LLMs for Equities Feature Forecasting at Two Sigma with Ben Wellington - #736
🎯 Summary
Podcast Summary: LLMs for Equities Feature Forecasting at Two Sigma with Ben Wellington - #736
This episode of the Twomo AI podcast features an in-depth discussion with Ben Wellington, Deputy Head of Feature Forecasting at Two Sigma, focusing on how Large Language Models (LLMs) and Generative AI are revolutionizing the creation and utilization of predictive features for quantitative equity trading.
1. Focus Area
The primary focus is the application of advanced NLP/GenAI techniques (specifically LLMs) to financial data analysis for the purpose of generating novel, high-signal features used in quantitative investment models. The discussion bridges Ben Wellington’s background in traditional NLP with the current paradigm shift driven by data-centric AI in finance.
2. Key Technical Insights
- The ROI Revolution in Feature Engineering: LLMs have drastically reduced the cost (from potentially months of specialized engineering to minutes) required to test complex hypotheses derived from unstructured data (e.g., analyzing video content for non-verbal cues like “nose touching” during CEO interviews). This lowers the barrier to entry for exploring previously intractable features.
- Shift from Syntactic/One-Hot Encoding to Embeddings: The evolution from older NLP methods (like counting specific words or using one-hot encoding) to using dense vector embeddings allows models to capture semantic relationships between concepts (e.g., understanding that “innovate” and “creative” are related), leading to better generalization in prediction models.
- The Importance of Raw, Historical Data Capture: A core philosophy at Two Sigma is the imperative to record the rawest form of data possible (e.g., raw video feeds, unedited news wires). This “time capsule” approach ensures that future, yet-to-be-invented analytical techniques (like advanced vision models) can be applied retrospectively to historical data, a capability that is impossible if only derived features are saved.
3. Business/Investment Angle
- Feature Forecasting as the Core Business: Two Sigma’s objective is to predict future asset prices by quantifying the world into millions of observable “features.” Feature forecasting is the dedicated process of discovering, quantifying, and validating these signals.
- The Value of Holistic Data Capture: The firm prioritizes capturing data across all traded entities simultaneously (e.g., tracking job postings for every company), recognizing that a holistic, cross-sectional view often yields more predictive power than siloed data sets.
- Competitive Edge in Data Provenance: Having proprietary, time-stamped historical records (like unedited news feeds) that competitors lack provides a significant edge, as this data allows for testing hypotheses that others cannot validate historically.
4. Notable Companies/People
- Ben Wellington (Two Sigma): Deputy Head of Feature Forecasting, expert in NLP, driving the integration of GenAI into feature discovery.
- Two Sigma: The quantitative investment manager where this work is applied, focused on using data science to predict asset prices.
- NYU: Mentioned as the location where Ben Wellington pursued his PhD in machine translation, highlighting the historical context of NLP research.
5. Future Implications
The conversation suggests a renaissance in feature creation. As the technical overhead for extracting complex signals from unstructured data plummets due to LLMs, researchers will shift from prioritizing technically feasible ideas to pursuing any hypothesis that seems potentially valuable, regardless of initial complexity. This democratization of feature engineering will likely lead to a rapid expansion of the feature space used in quantitative finance.
6. Target Audience
This episode is highly valuable for AI/ML Engineers, Quantitative Researchers (Quants), Data Scientists working in finance, and technology leaders interested in the practical, high-stakes application of Generative AI beyond consumer-facing products.
🏢 Companies Mentioned
💬 Key Insights
"...which when you combine orthogonal signals, you get a much smoother response than when they're correlated signals."
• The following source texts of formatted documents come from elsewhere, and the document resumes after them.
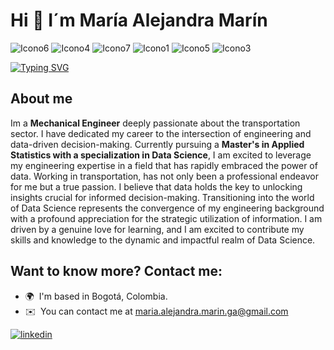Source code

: Hi 👋 I´m María Alejandra Marín
======================================
</head>
<body>
  <div class="icon-container">
    <img src="https://camo.githubusercontent.com/f38298638f10774e1f0205a1111dff4a7675c0ed8600356f28e8276c2bab8235/68747470733a2f2f696d672e736869656c64732e696f2f62616467652f4769742d4630353033323f7374796c653d666f722d7468652d6261646765266c6f676f3d676974266c6f676f436f6c6f723d7768697465" alt="Icono6" class="icon">
    <img src="https://camo.githubusercontent.com/5e0632cec7067f42e3137dbabf5a86601c1e2ded8cab8452fb26f98a083c5b95/68747470733a2f2f696d672e736869656c64732e696f2f62616467652f506f77657242492d4632433831313f7374796c653d666f722d7468652d6261646765266c6f676f3d506f7765722532304249266c6f676f436f6c6f723d7768697465" alt="Icono4" class="icon">
    <img src="https://camo.githubusercontent.com/513e03fc97acb466e27d445394532ade8d90363a266a4e8ff9526e2c49db0f67/68747470733a2f2f696d672e736869656c64732e696f2f62616467652f56697375616c5f53747564696f5f436f64652d3030373844343f7374796c653d666f722d7468652d6261646765266c6f676f3d76697375616c25323073747564696f253230636f6465266c6f676f436f6c6f723d7768697465" alt="Icono7" class="icon">
    <img src="https://camo.githubusercontent.com/b66f76d657fe662500977c6730941ccff0c0cec4bb8564db9a28e70b4887b627/68747470733a2f2f696d672e736869656c64732e696f2f62616467652f722d2532333237364443332e7376673f7374796c653d666f722d7468652d6261646765266c6f676f3d72266c6f676f436f6c6f723d7768697465" alt="Icono1" class="icon">
    <img src="https://camo.githubusercontent.com/4b541f9aa5e13d134b5f38aa12b38df383aa561c861b6934b154f7bc705b91a8/68747470733a2f2f696d672e736869656c64732e696f2f62616467652f707974686f6e2d2532333134333534432e7376673f7374796c653d666f722d7468652d6261646765266c6f676f3d707974686f6e266c6f676f436f6c6f723d7768697465" alt="Icono5" class="icon">
    <img src="https://camo.githubusercontent.com/b0dd0c2b3bbe007ae4eef1f59c17c24ce53a334ad46bfdb80b5c841eaeccdde3/68747470733a2f2f696d672e736869656c64732e696f2f62616467652f6d61726b646f776e2d2532333030303030302e7376673f7374796c653d666f722d7468652d6261646765266c6f676f3d6d61726b646f776e266c6f676f436f6c6f723d7768697465" alt="Icono3" class="icon">
  </div>
</body>
</html>

[![Typing SVG](https://readme-typing-svg.demolab.com?font=Pacifico&weight=400&duration=3000&pause=2008&color=335F8B&width=300&lines=Welcome+to+my+GitHub)](https://git.io/typing-svg)

## About me

Im a **Mechanical Engineer** deeply passionate about the transportation sector. I have dedicated my career to the intersection of engineering and data-driven decision-making. 
Currently pursuing a **Master's in Applied Statistics with a specialization in Data Science**, I am excited to leverage my engineering expertise in a field that has rapidly embraced the power of data. Working in transportation, has not only been a professional endeavor for me but a true passion. I believe that data holds the key to unlocking insights crucial for informed decision-making. Transitioning into the world of Data Science represents the convergence of my engineering background with a profound appreciation for the strategic utilization of information. I am driven by a genuine love for learning, and I am excited to contribute my skills and knowledge to the dynamic and impactful realm of Data Science. 

## Want to know more? Contact me:

* 🌍  I'm based in Bogotá, Colombia.
* ✉️  You can contact me at [maria.alejandra.marin.ga@gmail.com](mailto:maria.alejandra.marin.ga@gmail.com)
<div align="left">
<a href="https://www.linkedin.com/in/mar%C3%ADa-alejandra-mar%C3%ADn-gal%C3%A1n-3486591a9/" target="_blank">
<img src=https://img.shields.io/badge/linkedin-%231E77B5.svg?&style=for-the-badge&logo=linkedin&logoColor=white alt=linkedin style="margin-bottom: 5px;" />
</a>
"I'm not always looking at the best at things; I'm looking for a group of things that each have their own take that when I average out among them, I'm better off and more robust in the future than had I just picked one."
"there's not going to be a horse to bet on. You're going to be well-suited to have a diversified set of inputs to build interesting things, and you need to be comfortable using a wide array of technologies, not just betting on a single one."
"So, it is kind of scary for us to use an off-the-shelf model that's been trained on data in 2020 to ask questions from a document of 2019, right? So, if I could say, 'Hey, here's this Enron conference call. Do you think it's good or bad?' Is the word 'Enron' going to trigger a negative reaction because somewhere deep in the psyche of the LLM, there was a big bankruptcy?"
"That's an exact example where somebody had forced that hop [intermediate text step], you would actually have a less good system than we have today when they said, 'Oh, look, let me remove these abstractions that humans have added and just let the system go with enough data.'"
"The things that you build need to be plug-and-playable with the changing world."